[Data extracted from a collection]
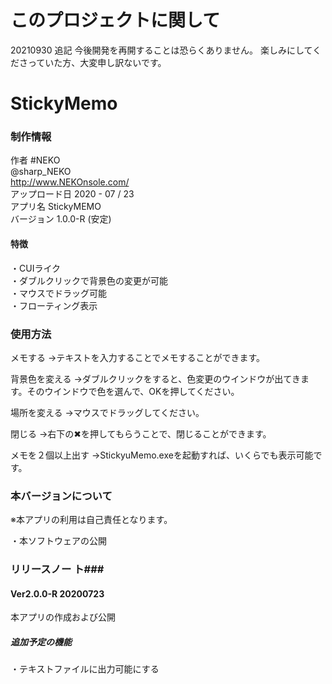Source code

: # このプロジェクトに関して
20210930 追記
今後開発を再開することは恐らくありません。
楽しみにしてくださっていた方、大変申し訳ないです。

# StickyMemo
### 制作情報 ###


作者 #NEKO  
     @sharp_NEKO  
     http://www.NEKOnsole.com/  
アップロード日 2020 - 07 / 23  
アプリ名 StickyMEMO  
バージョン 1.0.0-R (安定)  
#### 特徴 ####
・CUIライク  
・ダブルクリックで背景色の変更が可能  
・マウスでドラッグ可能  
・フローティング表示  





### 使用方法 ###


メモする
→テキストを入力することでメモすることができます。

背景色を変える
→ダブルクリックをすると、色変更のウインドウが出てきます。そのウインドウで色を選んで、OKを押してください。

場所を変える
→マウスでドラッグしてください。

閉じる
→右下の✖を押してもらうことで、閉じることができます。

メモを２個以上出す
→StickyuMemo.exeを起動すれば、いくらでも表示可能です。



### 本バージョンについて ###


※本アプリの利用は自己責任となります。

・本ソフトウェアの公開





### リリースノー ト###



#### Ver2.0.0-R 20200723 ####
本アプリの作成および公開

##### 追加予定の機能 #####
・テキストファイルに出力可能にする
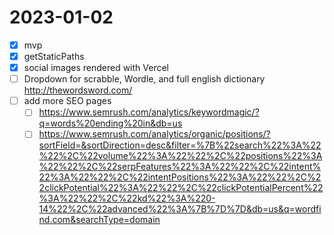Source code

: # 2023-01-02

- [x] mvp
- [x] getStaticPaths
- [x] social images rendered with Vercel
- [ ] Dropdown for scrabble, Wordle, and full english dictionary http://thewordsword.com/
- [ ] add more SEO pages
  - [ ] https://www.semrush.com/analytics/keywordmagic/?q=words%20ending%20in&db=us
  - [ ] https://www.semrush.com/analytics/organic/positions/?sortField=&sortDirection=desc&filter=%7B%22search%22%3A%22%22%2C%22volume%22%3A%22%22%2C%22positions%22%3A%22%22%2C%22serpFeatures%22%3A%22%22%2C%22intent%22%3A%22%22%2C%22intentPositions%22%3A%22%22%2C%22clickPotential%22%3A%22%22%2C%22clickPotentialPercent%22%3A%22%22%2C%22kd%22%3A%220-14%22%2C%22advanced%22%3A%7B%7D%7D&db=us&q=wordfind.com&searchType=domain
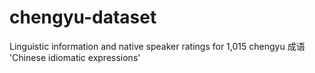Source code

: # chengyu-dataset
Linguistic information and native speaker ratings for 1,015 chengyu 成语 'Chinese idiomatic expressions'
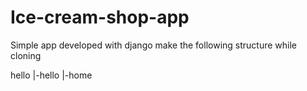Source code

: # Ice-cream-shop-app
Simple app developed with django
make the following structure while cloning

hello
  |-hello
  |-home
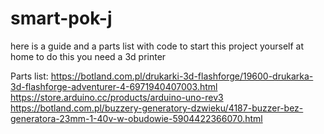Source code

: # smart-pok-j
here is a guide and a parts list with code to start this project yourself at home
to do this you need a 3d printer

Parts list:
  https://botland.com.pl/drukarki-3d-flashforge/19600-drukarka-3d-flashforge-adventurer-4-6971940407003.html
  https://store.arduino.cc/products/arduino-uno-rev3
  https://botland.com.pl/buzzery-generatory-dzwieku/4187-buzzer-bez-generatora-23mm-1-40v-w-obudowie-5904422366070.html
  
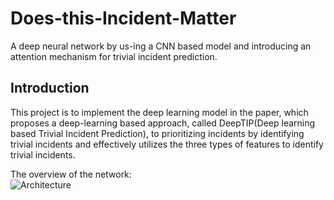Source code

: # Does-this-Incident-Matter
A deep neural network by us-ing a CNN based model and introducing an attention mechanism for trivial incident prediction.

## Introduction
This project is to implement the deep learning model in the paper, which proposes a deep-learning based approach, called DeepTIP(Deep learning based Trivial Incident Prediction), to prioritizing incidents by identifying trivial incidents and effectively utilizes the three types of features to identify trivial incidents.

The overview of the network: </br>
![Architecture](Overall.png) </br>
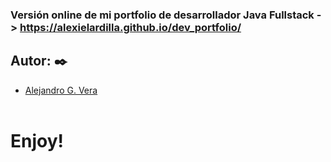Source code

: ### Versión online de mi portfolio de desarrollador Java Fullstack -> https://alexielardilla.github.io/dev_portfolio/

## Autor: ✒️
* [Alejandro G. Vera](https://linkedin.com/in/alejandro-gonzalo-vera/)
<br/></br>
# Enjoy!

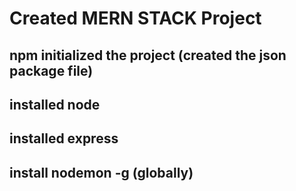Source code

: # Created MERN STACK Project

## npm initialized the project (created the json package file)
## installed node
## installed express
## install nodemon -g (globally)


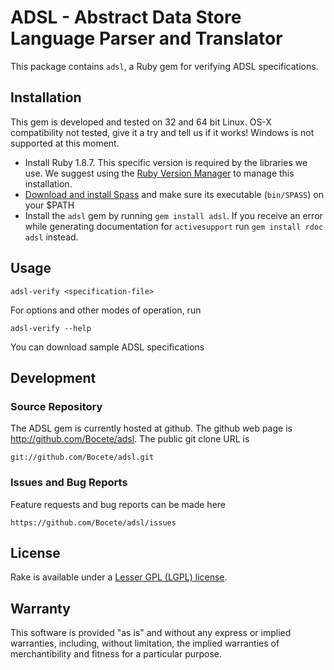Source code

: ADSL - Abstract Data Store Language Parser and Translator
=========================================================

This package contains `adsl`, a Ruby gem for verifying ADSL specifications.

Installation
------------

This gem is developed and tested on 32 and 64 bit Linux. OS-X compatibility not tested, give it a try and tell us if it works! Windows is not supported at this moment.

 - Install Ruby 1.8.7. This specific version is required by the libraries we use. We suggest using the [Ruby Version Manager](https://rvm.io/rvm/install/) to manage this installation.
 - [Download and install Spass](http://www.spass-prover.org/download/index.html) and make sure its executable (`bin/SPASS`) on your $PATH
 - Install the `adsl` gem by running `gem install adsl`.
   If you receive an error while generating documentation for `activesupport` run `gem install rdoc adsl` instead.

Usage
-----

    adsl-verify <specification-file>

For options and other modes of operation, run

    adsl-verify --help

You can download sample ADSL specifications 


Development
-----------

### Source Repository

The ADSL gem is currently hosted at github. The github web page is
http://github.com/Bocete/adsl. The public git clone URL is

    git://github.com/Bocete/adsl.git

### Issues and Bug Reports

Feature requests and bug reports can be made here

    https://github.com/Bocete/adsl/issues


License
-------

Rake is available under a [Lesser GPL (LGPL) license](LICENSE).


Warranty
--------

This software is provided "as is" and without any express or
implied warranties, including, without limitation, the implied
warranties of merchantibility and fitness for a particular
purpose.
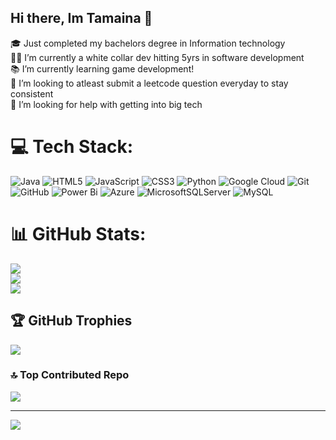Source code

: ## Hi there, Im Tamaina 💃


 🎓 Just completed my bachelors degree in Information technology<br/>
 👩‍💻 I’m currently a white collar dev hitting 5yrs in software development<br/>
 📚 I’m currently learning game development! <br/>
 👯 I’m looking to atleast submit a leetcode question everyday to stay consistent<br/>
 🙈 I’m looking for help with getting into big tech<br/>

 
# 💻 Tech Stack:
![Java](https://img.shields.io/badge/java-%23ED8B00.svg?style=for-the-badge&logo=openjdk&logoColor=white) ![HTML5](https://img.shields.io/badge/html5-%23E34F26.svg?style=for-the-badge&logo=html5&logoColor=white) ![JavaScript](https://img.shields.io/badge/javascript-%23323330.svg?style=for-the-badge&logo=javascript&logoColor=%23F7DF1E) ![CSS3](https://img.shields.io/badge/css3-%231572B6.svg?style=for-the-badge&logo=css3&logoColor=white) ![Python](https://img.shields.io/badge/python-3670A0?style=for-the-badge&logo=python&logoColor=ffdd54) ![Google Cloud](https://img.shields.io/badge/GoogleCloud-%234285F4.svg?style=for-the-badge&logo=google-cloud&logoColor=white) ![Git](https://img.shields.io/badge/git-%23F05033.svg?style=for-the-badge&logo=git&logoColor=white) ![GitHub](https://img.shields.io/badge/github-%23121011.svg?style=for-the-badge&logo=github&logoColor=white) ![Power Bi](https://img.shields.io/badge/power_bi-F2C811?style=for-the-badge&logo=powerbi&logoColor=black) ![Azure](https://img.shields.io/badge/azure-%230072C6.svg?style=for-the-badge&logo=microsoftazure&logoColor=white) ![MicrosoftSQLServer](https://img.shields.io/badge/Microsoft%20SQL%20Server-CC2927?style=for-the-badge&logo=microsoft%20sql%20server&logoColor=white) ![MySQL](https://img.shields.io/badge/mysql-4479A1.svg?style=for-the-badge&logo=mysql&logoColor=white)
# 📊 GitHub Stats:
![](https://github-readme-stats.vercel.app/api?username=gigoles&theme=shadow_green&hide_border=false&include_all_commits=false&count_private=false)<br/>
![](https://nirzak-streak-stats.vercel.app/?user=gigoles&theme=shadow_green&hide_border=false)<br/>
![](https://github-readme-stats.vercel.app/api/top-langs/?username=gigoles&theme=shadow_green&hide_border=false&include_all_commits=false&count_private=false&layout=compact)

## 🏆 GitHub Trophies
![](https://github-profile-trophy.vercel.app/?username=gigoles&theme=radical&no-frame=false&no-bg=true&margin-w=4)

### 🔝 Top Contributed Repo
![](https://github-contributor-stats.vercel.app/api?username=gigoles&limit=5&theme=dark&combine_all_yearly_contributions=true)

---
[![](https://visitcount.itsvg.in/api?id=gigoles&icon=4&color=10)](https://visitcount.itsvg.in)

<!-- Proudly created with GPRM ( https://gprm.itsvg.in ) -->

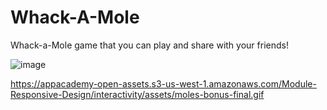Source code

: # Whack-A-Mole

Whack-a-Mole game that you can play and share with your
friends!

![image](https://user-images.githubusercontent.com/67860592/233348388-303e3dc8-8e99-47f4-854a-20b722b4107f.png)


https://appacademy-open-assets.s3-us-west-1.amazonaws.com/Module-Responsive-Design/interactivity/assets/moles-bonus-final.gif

> _What you are asked to do_
The required answer is each line of the data in which the word "while" appears.

> _Reply to the task_
make the following structure while cloning
   If you receive an error while generating documentation for `activesupport` run `gem install rdoc adsl` instead.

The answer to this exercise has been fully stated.